**Aim of the task**
Please reproduce, exactly and in full, the lines running from the one that contains "Angular는 *ngIf를 만나면" to the end of the entries.

**Supplied records**
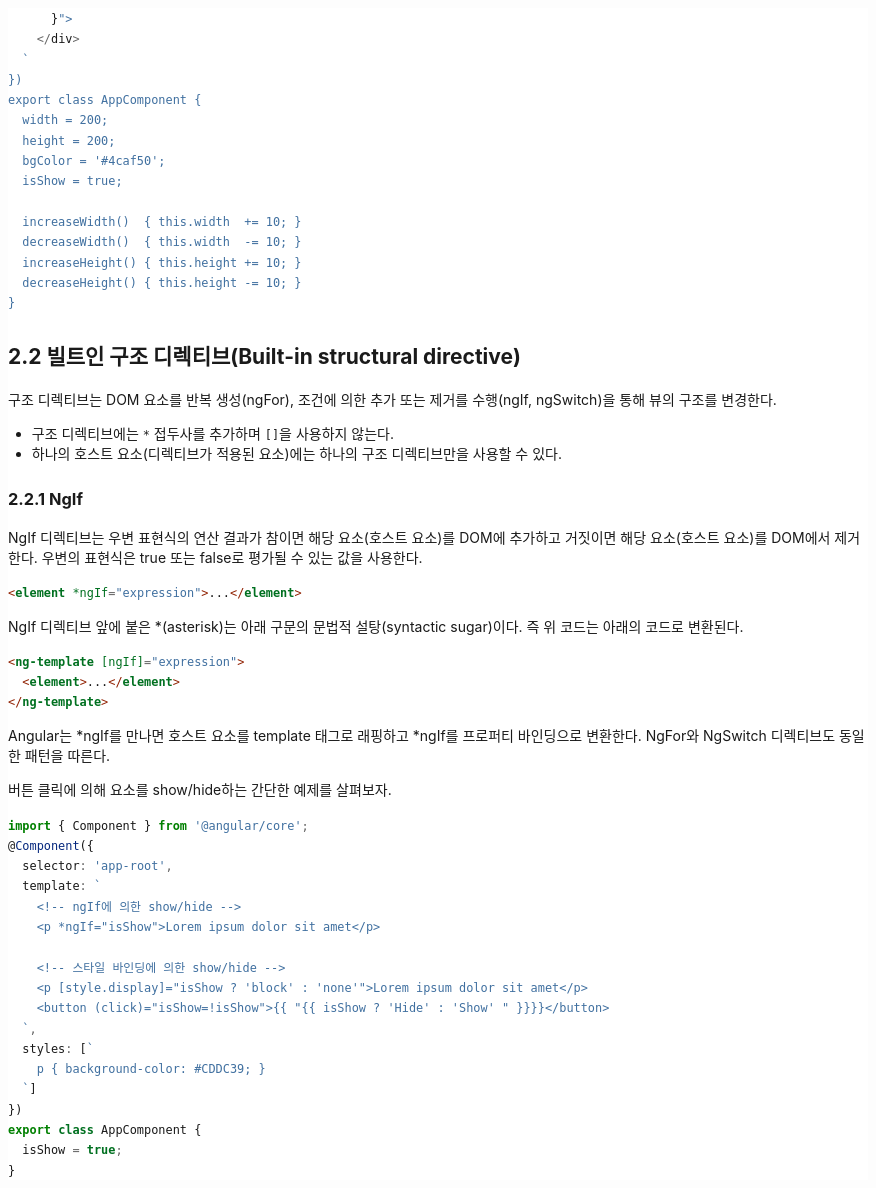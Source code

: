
 ```typescript
      }">
    </div>
  `
})
export class AppComponent {
  width = 200;
  height = 200;
  bgColor = '#4caf50';
  isShow = true;

  increaseWidth()  { this.width  += 10; }
  decreaseWidth()  { this.width  -= 10; }
  increaseHeight() { this.height += 10; }
  decreaseHeight() { this.height -= 10; }
}
```

<iframe src="http://embed.plnkr.co/SlDSZfsOteIjuSCijD2h/?show=preview" frameborder="0" width="100%" height="400"></iframe>

## 2.2 빌트인 구조 디렉티브(Built-in structural directive)

구조 디렉티브는 DOM 요소를 반복 생성(ngFor), 조건에 의한 추가 또는 제거를 수행(ngIf, ngSwitch)을 통해 뷰의 구조를 변경한다.

- 구조 디렉티브에는 `*` 접두사를 추가하며 `[]`을 사용하지 않는다.
- 하나의 호스트 요소(디렉티브가 적용된 요소)에는 하나의 구조 디렉티브만을 사용할 수 있다.

### 2.2.1 NgIf

NgIf 디렉티브는 우변 표현식의 연산 결과가 참이면 해당 요소(호스트 요소)를 DOM에 추가하고 거짓이면 해당 요소(호스트 요소)를 DOM에서 제거한다. 우변의 표현식은 true 또는 false로 평가될 수 있는 값을 사용한다.

```html
<element *ngIf="expression">...</element>
```

NgIf 디렉티브 앞에 붙은 *(asterisk)는 아래 구문의 문법적 설탕(syntactic sugar)이다. 즉 위 코드는 아래의 코드로 변환된다.

```html
<ng-template [ngIf]="expression">
  <element>...</element>
</ng-template>
```

Angular는 *ngIf를 만나면 호스트 요소를 template 태그로 래핑하고 *ngIf를 프로퍼티 바인딩으로 변환한다. NgFor와 NgSwitch 디렉티브도 동일한 패턴을 따른다.

버튼 클릭에 의해 요소를 show/hide하는 간단한 예제를 살펴보자.

```typescript
import { Component } from '@angular/core';
@Component({
  selector: 'app-root',
  template: `
    <!-- ngIf에 의한 show/hide -->
    <p *ngIf="isShow">Lorem ipsum dolor sit amet</p>

    <!-- 스타일 바인딩에 의한 show/hide -->
    <p [style.display]="isShow ? 'block' : 'none'">Lorem ipsum dolor sit amet</p>
    <button (click)="isShow=!isShow">{{ "{{ isShow ? 'Hide' : 'Show' " }}}}</button>
  `,
  styles: [`
    p { background-color: #CDDC39; }
  `]
})
export class AppComponent {
  isShow = true;
}
```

**Answer space**
Angular는 *ngIf를 만나면 호스트 요소를 template 태그로 래핑하고 *ngIf를 프로퍼티 바인딩으로 변환한다. NgFor와 NgSwitch 디렉티브도 동일한 패턴을 따른다.

버튼 클릭에 의해 요소를 show/hide하는 간단한 예제를 살펴보자.

```typescript
import { Component } from '@angular/core';
@Component({
  selector: 'app-root',
  template: `
    <!-- ngIf에 의한 show/hide -->
    <p *ngIf="isShow">Lorem ipsum dolor sit amet</p>

    <!-- 스타일 바인딩에 의한 show/hide -->
    <p [style.display]="isShow ? 'block' : 'none'">Lorem ipsum dolor sit amet</p>
    <button (click)="isShow=!isShow">{{ "{{ isShow ? 'Hide' : 'Show' " }}}}</button>
  `,
  styles: [`
    p { background-color: #CDDC39; }
  `]
})
export class AppComponent {
  isShow = true;
}
```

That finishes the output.